Documentation
¶
Index ¶
- type IndexOptions
- type Pipeline
- func (p *Pipeline) Finalize(ctx context.Context, verbose bool, force ...bool) error
- func (p *Pipeline) IndexPath(ctx context.Context, path string, opts IndexOptions) error
- func (p *Pipeline) IndexURL(ctx context.Context, rootURL string, opts IndexOptions) error
- func (p *Pipeline) Prune(ctx context.Context) (int, error)
- type ProgressEvent
Constants ¶
This section is empty.
Variables ¶
This section is empty.
Functions ¶
This section is empty.
Types ¶
type IndexOptions ¶
type IndexOptions struct {
Force bool
Workers int
Verbose bool
Progress chan<- ProgressEvent
// Web crawl options (used by IndexURL)
MaxPages int
MaxDepth int
SkipSitemap bool
}
IndexOptions controls indexing behavior.
type Pipeline ¶
type Pipeline struct {
// contains filtered or unexported fields
}
Pipeline orchestrates the 5-phase GraphRAG pipeline.

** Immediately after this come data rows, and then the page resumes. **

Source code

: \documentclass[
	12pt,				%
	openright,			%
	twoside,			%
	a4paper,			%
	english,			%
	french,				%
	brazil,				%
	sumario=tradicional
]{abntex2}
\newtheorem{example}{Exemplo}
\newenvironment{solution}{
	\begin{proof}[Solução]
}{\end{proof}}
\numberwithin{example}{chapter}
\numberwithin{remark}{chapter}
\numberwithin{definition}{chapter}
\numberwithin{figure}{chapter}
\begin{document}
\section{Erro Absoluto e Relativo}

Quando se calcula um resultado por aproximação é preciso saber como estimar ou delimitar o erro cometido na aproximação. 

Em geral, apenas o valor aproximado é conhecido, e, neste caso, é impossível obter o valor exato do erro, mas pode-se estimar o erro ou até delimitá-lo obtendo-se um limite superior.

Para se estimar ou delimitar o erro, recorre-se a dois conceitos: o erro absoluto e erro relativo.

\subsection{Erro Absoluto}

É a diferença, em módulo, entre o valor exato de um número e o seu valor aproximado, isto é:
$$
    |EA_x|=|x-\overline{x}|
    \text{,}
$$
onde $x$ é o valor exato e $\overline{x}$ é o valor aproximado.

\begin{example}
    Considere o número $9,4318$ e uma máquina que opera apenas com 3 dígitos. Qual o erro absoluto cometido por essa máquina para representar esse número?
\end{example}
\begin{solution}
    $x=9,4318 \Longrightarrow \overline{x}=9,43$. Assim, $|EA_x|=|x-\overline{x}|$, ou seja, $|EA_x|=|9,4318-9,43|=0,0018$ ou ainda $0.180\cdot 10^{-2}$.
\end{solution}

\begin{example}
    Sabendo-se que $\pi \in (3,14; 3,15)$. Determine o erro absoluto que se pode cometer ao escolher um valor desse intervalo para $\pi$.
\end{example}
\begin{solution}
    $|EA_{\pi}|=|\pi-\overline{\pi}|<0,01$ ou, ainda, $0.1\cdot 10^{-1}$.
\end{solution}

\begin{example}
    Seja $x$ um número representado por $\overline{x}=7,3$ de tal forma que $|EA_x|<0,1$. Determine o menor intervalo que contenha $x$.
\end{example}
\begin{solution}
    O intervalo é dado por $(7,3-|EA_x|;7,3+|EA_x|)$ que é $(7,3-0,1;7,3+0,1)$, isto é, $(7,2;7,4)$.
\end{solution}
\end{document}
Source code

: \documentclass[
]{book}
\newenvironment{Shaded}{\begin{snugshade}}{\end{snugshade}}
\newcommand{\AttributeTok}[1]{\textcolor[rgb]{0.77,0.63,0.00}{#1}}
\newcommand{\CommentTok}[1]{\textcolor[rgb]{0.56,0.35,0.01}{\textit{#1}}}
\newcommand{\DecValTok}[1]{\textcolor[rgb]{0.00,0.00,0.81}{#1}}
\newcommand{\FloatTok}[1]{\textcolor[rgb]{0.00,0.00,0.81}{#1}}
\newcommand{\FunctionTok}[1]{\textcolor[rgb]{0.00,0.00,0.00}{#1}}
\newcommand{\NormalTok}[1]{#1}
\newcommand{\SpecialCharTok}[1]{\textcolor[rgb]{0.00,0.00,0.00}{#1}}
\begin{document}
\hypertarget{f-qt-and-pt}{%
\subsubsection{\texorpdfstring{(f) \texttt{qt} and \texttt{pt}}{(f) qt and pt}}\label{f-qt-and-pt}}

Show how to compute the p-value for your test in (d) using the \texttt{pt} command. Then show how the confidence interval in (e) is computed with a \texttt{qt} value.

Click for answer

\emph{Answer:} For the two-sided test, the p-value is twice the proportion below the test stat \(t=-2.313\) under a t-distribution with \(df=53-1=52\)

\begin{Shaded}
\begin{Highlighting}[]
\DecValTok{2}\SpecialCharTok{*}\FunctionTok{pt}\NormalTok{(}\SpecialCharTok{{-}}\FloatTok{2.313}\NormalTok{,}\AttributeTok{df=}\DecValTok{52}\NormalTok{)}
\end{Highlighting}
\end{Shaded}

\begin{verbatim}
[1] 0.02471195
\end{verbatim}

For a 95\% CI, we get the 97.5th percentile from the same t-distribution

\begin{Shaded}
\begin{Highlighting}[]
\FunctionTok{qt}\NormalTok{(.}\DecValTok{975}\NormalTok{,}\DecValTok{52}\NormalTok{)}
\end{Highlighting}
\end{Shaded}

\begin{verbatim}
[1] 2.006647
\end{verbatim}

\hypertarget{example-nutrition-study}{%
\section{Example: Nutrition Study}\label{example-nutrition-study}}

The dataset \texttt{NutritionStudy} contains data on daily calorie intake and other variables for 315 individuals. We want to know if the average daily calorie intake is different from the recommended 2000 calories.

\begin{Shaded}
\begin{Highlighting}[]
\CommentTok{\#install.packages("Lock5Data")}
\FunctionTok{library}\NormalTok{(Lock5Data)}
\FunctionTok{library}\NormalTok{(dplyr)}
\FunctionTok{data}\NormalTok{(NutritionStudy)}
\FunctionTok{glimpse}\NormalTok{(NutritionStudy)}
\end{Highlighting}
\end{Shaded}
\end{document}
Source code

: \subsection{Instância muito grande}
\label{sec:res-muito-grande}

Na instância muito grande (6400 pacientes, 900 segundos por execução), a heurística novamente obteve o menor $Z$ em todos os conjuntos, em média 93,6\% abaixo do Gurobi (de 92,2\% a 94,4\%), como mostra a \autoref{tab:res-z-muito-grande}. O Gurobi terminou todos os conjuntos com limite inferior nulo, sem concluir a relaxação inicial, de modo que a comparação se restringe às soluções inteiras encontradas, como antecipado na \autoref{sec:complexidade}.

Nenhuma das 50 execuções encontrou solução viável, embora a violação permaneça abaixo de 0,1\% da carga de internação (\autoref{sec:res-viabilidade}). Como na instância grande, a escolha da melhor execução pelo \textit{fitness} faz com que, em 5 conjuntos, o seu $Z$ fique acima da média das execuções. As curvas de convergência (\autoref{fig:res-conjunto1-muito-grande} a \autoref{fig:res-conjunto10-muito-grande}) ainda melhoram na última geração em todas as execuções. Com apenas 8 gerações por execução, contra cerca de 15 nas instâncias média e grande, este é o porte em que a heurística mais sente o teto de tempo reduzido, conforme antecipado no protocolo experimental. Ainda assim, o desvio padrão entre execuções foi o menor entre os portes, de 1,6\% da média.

func (*Pipeline) Finalize ¶
Finalize runs Phases 3-4: community detection + parallel summaries. If force is true, the graph fingerprint cache is ignored and communities are always regenerated.
func (*Pipeline) IndexURL ¶
IndexURL crawls a documentation website and indexes all discovered pages.
func (*Pipeline) Prune ¶
versionInfo returns the next version number and canonical ID. Prune removes documents whose source file no longer exists on disk. Returns the number of rows deleted. Only "real" file-backed documents (absolute filesystem paths) are considered — web-crawled rows with http(s):// paths are left alone.
type ProgressEvent ¶
type ProgressEvent struct {
Phase string
Message string
File string
ChunksDone int
ChunksTotal int
Done bool
Error error
}
ProgressEvent sent over progress channel.
Phase is one of: "queued", "load", "chunk", "embed", "extract_entities", "extract_relationships", "extract_claims", "structure", "finalize", "done", "error". Done=true marks the terminal event for a job.
ChunksDone / ChunksTotal are populated for the "embed" phase and any chunk-aware phases; other phases leave them at 0. File is the basename of the file currently being processed (empty for job-wide events).